I let out a sigh, pulling my dirty clothes off, and I toss them onto the marble floor before I get in beside her.

She instantly freezes. Her body obviously locks up at my proximity. I narrow my eyes, daring her to try anything and reach for the loofah and some body wash.

I can see her breath hitch. I can see her chest rising and falling rapidly.

In silence, I drop to my knees and I foam up the loofah before I start scrubbing. Bit by bit I wash the dirt off, the grime, the evidence of where other men’s hands have been. She sniffs but beyond that, she doesn’t do a thing to stop me. As I toss the loofah and grab the cloth, she shuts her eyes.

I push her back against the tiles,then open her legs, scooting her arse right to the end of the stool so she’s at a better angle.

Again, I expect some sort of resistance, some attempt at a fight.

And again, I’m more than pleasantly surprised. I wrap my hand around her now clean waist, and I run the cloth right up between her thighs. This is where she’s most dirty, this is where the greatest offence took place. I wonder if I could have accepted the mutilation of her tongue better if they hadn’t fucked her.

I guess it’s a moot point, isn’t it?

But as I blink I can see it, that video, that footage. Of her being held down, of her being fucked over and over. Of her cunt opening up and swallowing someone else’s cock like she wanted it. Like she enjoyed it.

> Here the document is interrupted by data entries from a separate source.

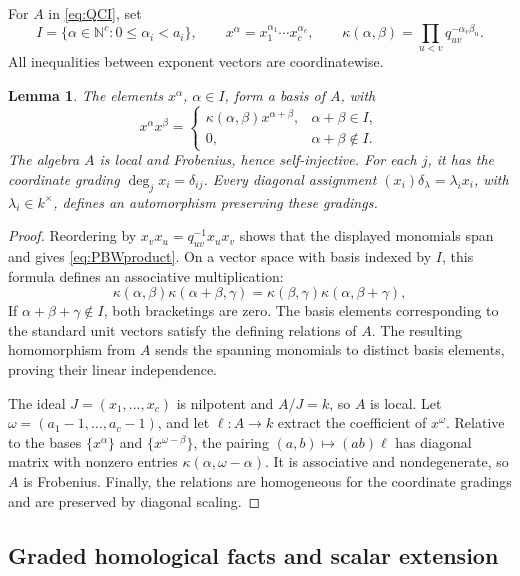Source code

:\documentclass[11pt,a4paper]{article}
\numberwithin{equation}{section}
\theoremstyle{definition}
\theoremstyle{plain}
\newtheorem{lemma}[definition]{Lemma}
\theoremstyle{remark}
\newcommand{\N}{\mathbb N}
\begin{document}
For \(A\) in \eqref{eq:QCI}, set
\[
 I=\{\alpha\in\N^c:0\leq\alpha_i<a_i\},\qquad
 x^\alpha=x_1^{\alpha_1}\cdots x_c^{\alpha_c},\qquad
 \kappa(\alpha,\beta)=\prod_{u<v}q_{uv}^{-\alpha_v\beta_u}.
\]
All inequalities between exponent vectors are coordinatewise.

\begin{lemma}\label{lem:structure}
The elements \(x^\alpha\), \(\alpha\in I\), form a basis of \(A\), with
\begin{equation}\label{eq:PBWproduct}
 x^\alpha x^\beta=
 \begin{cases}
 \kappa(\alpha,\beta)x^{\alpha+\beta},&\alpha+\beta\in I,\\
 0,&\alpha+\beta\notin I.
 \end{cases}
\end{equation}
The algebra \(A\) is local and Frobenius, hence self-injective.
For each \(j\), it has the coordinate grading
\(\deg_jx_i=\delta_{ij}\). Every diagonal assignment
\((x_i)\delta_\lambda=\lambda_i x_i\), with \(\lambda_i\in k^\times\),
defines an automorphism preserving these gradings.
\end{lemma}

\begin{proof}
Reordering by \(x_vx_u=q_{uv}^{-1}x_ux_v\) shows that the displayed
monomials span and gives \eqref{eq:PBWproduct}. On a vector space with
basis indexed by \(I\), this formula defines an associative multiplication:
\[
 \kappa(\alpha,\beta)\kappa(\alpha+\beta,\gamma)
 =\kappa(\beta,\gamma)\kappa(\alpha,\beta+\gamma),
\]
If \(\alpha+\beta+\gamma\notin I\), both bracketings are zero.
The basis elements corresponding to the standard unit vectors
satisfy the defining relations of \(A\).
The resulting homomorphism from \(A\) sends the spanning monomials
to distinct basis elements, proving their linear independence.

The ideal \(J=(x_1,\ldots,x_c)\) is nilpotent and \(A/J=k\), so \(A\)
is local. Let \(\omega=(a_1-1,\ldots,a_c-1)\), and let \(\ell:A\to k\)
extract the coefficient of \(x^\omega\). Relative to the bases
\(\{x^\alpha\}\) and \(\{x^{\omega-\beta}\}\), the pairing
\((a,b)\mapsto(ab)\ell\) has diagonal matrix with nonzero entries
\(\kappa(\alpha,\omega-\alpha)\). It is associative and nondegenerate,
so \(A\) is Frobenius. Finally, the relations are homogeneous for the
coordinate gradings and are preserved by diagonal scaling.
\end{proof}

\subsection{Graded homological facts and scalar extension}
\end{document}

It doesn’t matter that she was crying, it doesn’t matter that she was fighting. Her body still did that. Still allowed that.

I snarl, slamming my hand into the tile and she jumps in shock.

“Who?” I ask.

She doesn’t answer. Of course she doesn’t fucking answer, they stole her damn voice. Even if she does know, she can’t speak the damned words.

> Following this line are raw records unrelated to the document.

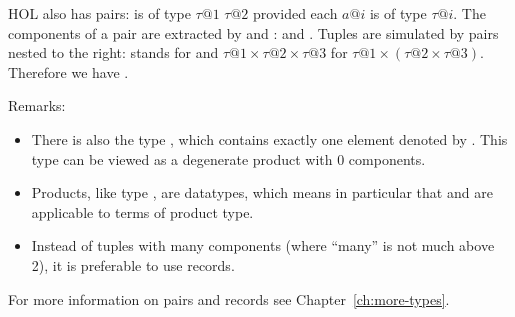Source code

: %
\begin{isabellebody}%
\def\isabellecontext{pairs}%
%
\begin{isamarkuptext}%
\label{sec:pairs}
HOL also has pairs:  is of type $\tau@1$
 $\tau@2$ provided each $a@i$ is of type
$\tau@i$. The components of a pair are extracted by  and
:
  and . Tuples
are simulated by pairs nested to the right:  stands
for  and $\tau@1 \times \tau@2 \times \tau@3$ for
$\tau@1 \times (\tau@2 \times \tau@3)$. Therefore we have
.

Remarks:
\begin{itemize}
\item
There is also the type , which contains exactly one
element denoted by . This type can be viewed
as a degenerate product with 0 components.
\item
Products, like type , are datatypes, which means
in particular that  and  are applicable to
terms of product type.
\item
Instead of tuples with many components (where ``many'' is not much above 2),
it is preferable to use records.
\end{itemize}
For more information on pairs and records see Chapter~\ref{ch:more-types}.%
\end{isamarkuptext}%
\end{isabellebody}%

I shake my head, slamming my fist into the tile again and this time, I hear the crack as the ceramic gives way. There’s a circular fracture now on the tile, a perfectly neat representation of what they did to our relationship, how they fractured it into tiny little pieces.

Her hand reaches out, she touches my arm and I jerk, shoving her away.

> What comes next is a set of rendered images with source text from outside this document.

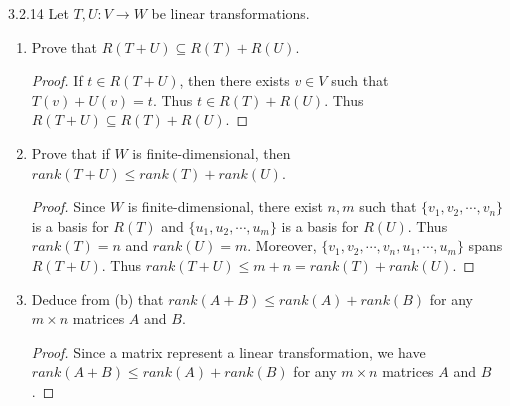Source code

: \documentclass[12pt, a4paper]{article}
\theoremstyle{plain}
\begin{document}
\begin{exercise}{3.2.14}
Let $T,U:V\rightarrow W$ be linear transformations.
\begin{enumerate}[label=(\alph*)]
\item Prove that $R(T+U)\subseteq R(T)+R(U)$.
	\begin{proof}
	If $t\in R(T+U)$, then there exists $v\in V$ such that $T(v)+U(v)=t$. Thus $t\in R(T)+R(U)$. Thus $R(T+U)\subseteq R(T)+R(U)$.
	\end{proof}
\item Prove that if $W$ is finite-dimensional, then $rank(T+U)\leq rank(T)+rank(U)$.
	\begin{proof}
	Since $W$ is finite-dimensional, there exist $n,m$ such that $\{v_1,v_2,\cdots ,v_n\}$ is a basis for $R(T)$ and $\{u_1,u_2,\cdots ,u_m\}$ is a basis for $R(U)$. Thus $rank(T)=n$ and $rank(U)=m$. Moreover, $\{v_1,v_2,\cdots ,v_n,u_1,\cdots ,u_m\}$ spans $R(T+U)$. Thus $rank(T+U)\leq m+n = rank(T)+rank(U)$.
	\end{proof}
\item Deduce from (b) that $rank(A+B)\leq rank(A)+rank(B)$ for any $m\times n$ matrices $A$ and $B$.
	\begin{proof}
	Since a matrix represent a linear transformation, we have $rank(A+B)\leq rank(A)+rank(B)$ for any $m\times n$ matrices $A$ and $B$.
	\end{proof}
\end{enumerate}
\end{exercise}
\end{document}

I don’t want her touch right now, not when she’s still dirty. Not when she’s still tainted.

I rub the cloth harder, covering it in more soap. I scrub away all the muck, all the marks that cover her. Her skin is a nice pink shade now. All flushed and pretty.

Her cunt needs a shave. Her armpits need a shave too, but I don’t care right now. Besides, I don’t think I could keep my hand steady enough to do it without cutting her, and I don’t want that. She’s lost enough blood as it is.

The towels are hanging up too far to reach and I step out, yanking them roughly off the rails. As I turn back, I can see she’s reached up, turned the water off and she’s just sitting there, facing me, clearly waiting for something.

I dry her off and then carry her through to the bedroom. It’s not fair to take my anger out on her. It’s not right. She’s a victim in this, and yet I dump her on the bed, leaving her there while I go back and mull it over.

In silence, I dry myself off and then I stand there, just breathing, just taking it all in.

I could give her up. I could just walk in there, snap her pretty little neck and end this bullshit.

But what would be the point then? What would all my fight to get her back be for?

No, even damaged, even destroyed, she is still my doll. My plaything. I’ll have to patch her back up, stitch her back up. But she’s worth the effort, she always has been.

I wrap the towel around my waist before walking out to the bedroom.

She’s on the bed. Sitting, facing the bathroom door. She looks up and meets my hard gaze, and her eyes look forlorn. Perhaps she understands this, perhaps she understands my pain.

I open my mouth to speak but she shakes her head slightly and then lays back, on her elbows, spreading her legs wide.

“Brynn…”

She makes a growling sound, one of defiance and then she moves her hand, running her fingers right down her centre.

I take a step, then another and before I realise it, I’m on my knees before her, staring at her cunt.

I don’t want to touch her, I don’t want to do anything to break this spell. For the first time, I’ve not had to ask, not had to manipulate.

She’s touching herself. But she’s doing it for me, for my entertainment.

Can this really be happening? Or have I smacked my head? Imagined this entire scenario while I’m out cold?